═════ Supplied information
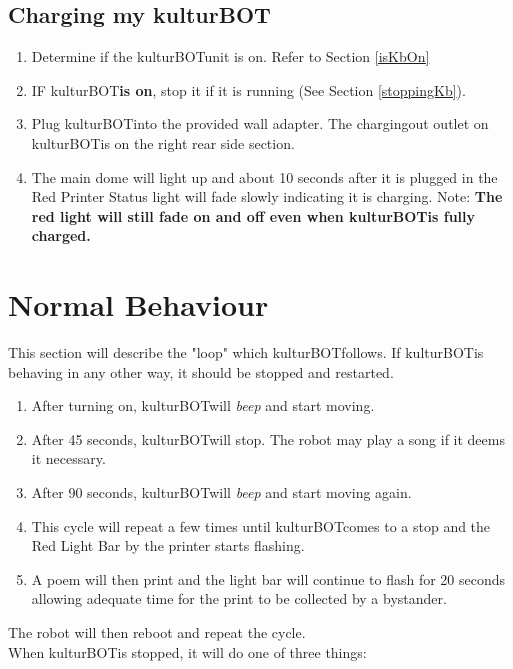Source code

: \documentclass[]{article}
\newcommand{\kb}{kulturBOT}
\newcommand{\kbspace}{\kb \space}
\newcommand{\mykb}{my \kb}
\begin{document}
\subsection{Charging \mykb}
\label{chargingKB}

\begin{enumerate}
\item Determine if the \kbspace unit is on. Refer to Section \ref{isKbOn}
\item IF \kbspace \textbf{is on}, stop it if it is running (See Section \ref{stoppingKb}).
\item Plug \kbspace into the provided wall adapter. The chargingout outlet on \kbspace is on the right rear side section.
\item The main dome will light up and about 10 seconds after it is plugged in the Red Printer Status light will fade slowly indicating it is charging. Note: \textbf{The red light will still fade on and off even when \kbspace is fully charged.}
\end{enumerate}

\section{Normal Behaviour}

This section will describe the "loop" which \kbspace follows. If \kbspace is behaving in any other way, it should be stopped and restarted.

\begin{enumerate}
\item After turning on, \kbspace will \textit{beep} and start moving.
\item After 45 seconds, \kbspace will stop. The robot may play a song if it deems it necessary.
\item After 90 seconds, \kbspace will \textit{beep} and start moving again.
\item This cycle will repeat a few times until \kbspace comes to a stop and the Red Light Bar by the printer starts flashing.
\item A poem will then print and the light bar will continue to flash for 20 seconds allowing adequate time for the print to be collected by a bystander.
\end{enumerate}

The robot will then reboot and repeat the cycle.
\\

When \kbspace is stopped, it will do one of three things:
\end{document}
══════════
When you retype the material above, keep every word exact and drop the images.

**Task result:**
Source code

: \documentclass[]{article}
\newcommand{\kb}{kulturBOT}
\newcommand{\kbspace}{\kb \space}
\newcommand{\mykb}{my \kb}
\begin{document}
\subsection{Charging \mykb}
\label{chargingKB}

\begin{enumerate}
\item Determine if the \kbspace unit is on. Refer to Section \ref{isKbOn}
\item IF \kbspace \textbf{is on}, stop it if it is running (See Section \ref{stoppingKb}).
\item Plug \kbspace into the provided wall adapter. The chargingout outlet on \kbspace is on the right rear side section.
\item The main dome will light up and about 10 seconds after it is plugged in the Red Printer Status light will fade slowly indicating it is charging. Note: \textbf{The red light will still fade on and off even when \kbspace is fully charged.}
\end{enumerate}

\section{Normal Behaviour}

This section will describe the "loop" which \kbspace follows. If \kbspace is behaving in any other way, it should be stopped and restarted.

\begin{enumerate}
\item After turning on, \kbspace will \textit{beep} and start moving.
\item After 45 seconds, \kbspace will stop. The robot may play a song if it deems it necessary.
\item After 90 seconds, \kbspace will \textit{beep} and start moving again.
\item This cycle will repeat a few times until \kbspace comes to a stop and the Red Light Bar by the printer starts flashing.
\item A poem will then print and the light bar will continue to flash for 20 seconds allowing adequate time for the print to be collected by a bystander.
\end{enumerate}

The robot will then reboot and repeat the cycle.
\\

When \kbspace is stopped, it will do one of three things:
\end{document}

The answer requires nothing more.